Affection was easy because I had all the scenes in my head. The method of putting them into words on a daily blog got me into a rhythm. The material was there and I worked in the same way as I do when I am making a documentary, putting all the scenes on index cards, organising them into themes, cutting the unnecessary cards and then shaping the piece accordingly. I had trouble with the end. I remember struggling over the ending for a few months. For a while I thought I would never get the ending right and then when I did finish the book, even now I think the ending is less strong. It is a memoir and it has no life lesson to impart and the life is still going on. I wanted to be honest about the content. I wanted to write the truth, but the truth was not easily moulded into a dramatic structure and so the ending is less solid although not many people have minded that. The scenes are vivid enough in themselves to obscure this.

An Uncertain Grace may turn out to have a lot more work in the editing stage, but the scenes were written by accident. I started writing on the plane to the Sydney Writers Festival and just kept jotting down disparate scenes all through a busy year. It was not until all the festivals were over the I realised I had the bones of a book. The novella about an ungendered person was the most difficult. I struggled with the practicalities of pronouns. Language was working to make my character invisible, or at least amorphous. When I got that one right I knew I had the whole book in my hand. I am sure there is more work to be done, particularly to the last section but I think of this book fondly. It came as if plucked from my subconscious.
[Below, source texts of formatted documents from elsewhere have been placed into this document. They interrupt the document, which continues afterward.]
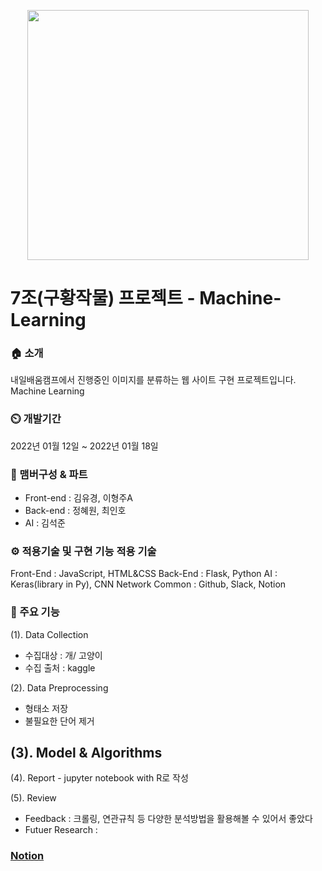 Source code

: <p align="center">
 <img src="https://item.kakaocdn.net/do/2d29be4d091e1d4d5f83c81cb1cec9414022de826f725e10df604bf1b9725cfd" width="450" height="400" />
</p>

# 7조(구황작물) 프로젝트 - Machine-Learning

### 🏠 소개

내일배움캠프에서 진행중인 이미지를 분류하는 웹 사이트 구현 프로젝트입니다.\
Machine Learning

### ⏲️ 개발기간

2022년 01월 12일 ~ 2022년 01월 18일

### 🧙 맴버구성 & 파트

-   Front-end : 김유경, 이형주A
-   Back-end : 정혜원, 최인호
-   AI : 김석준

### ⚙ 적용기술 및 구현 기능 적용 기술

Front-End : JavaScript, HTML&CSS
Back-End : Flask, Python
AI : Keras(library in Py), CNN Network
Common : Github, Slack, Notion

### 📌 주요 기능

(1). Data Collection
- 수집대상 : 개/ 고양이
- 수집 출처 : kaggle

(2). Data Preprocessing
- 형태소 저장
- 불필요한 단어 제거

(3). Model & Algorithms
- 

(4). Report - jupyter notebook with R로 작성

(5). Review
- Feedback : 크롤링, 연관규칙 등 다양한 분석방법을 활용해볼 수 있어서 좋았다
- Futuer Research : 



### [Notion](https://www.notion.so/37980608eb054036a945d8dfb6c0b2d6)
Then I have the hard books.

The Adventures of Holly White and the Incredible Sex Machine started as a joy. I just wanted to play with this book. I wanted it to be light and to be funny but in the end it was a struggle. I wanted it to be sexy and have one foot on the ground even though it was a flight of fancy. The problem with this was that the rest of the book was so surreal, bizarre and fanciful that it kept lifting off the ground. There was also the problem of exposition. The structure of the book meant that I was referencing a new erotic novel in each chapter and that is honestly a difficult task to perform. You somehow have to bring the books with you without diving into exposition with each new chapter. The reader has to have a sense of the erotic novel without having read it. It was a tight-rope and occasionally I hovered at the point of falling off. The final edit was a complete restructure. A lot of new chapters were written and a lot were abandoned. I had to pummel this book into shape and felt exhausted at the end of the re-write. I have a different relationship to the book each time I approach it. Sometimes I laugh and feel satisfied that I have written something crazy that sits in a new and interesting place in the genre. Sometimes I just see all the hard work and the trouble in the writing and I feel like burying my head and ignoring the book completely. I feel like my relationship to Holly is mood dependent.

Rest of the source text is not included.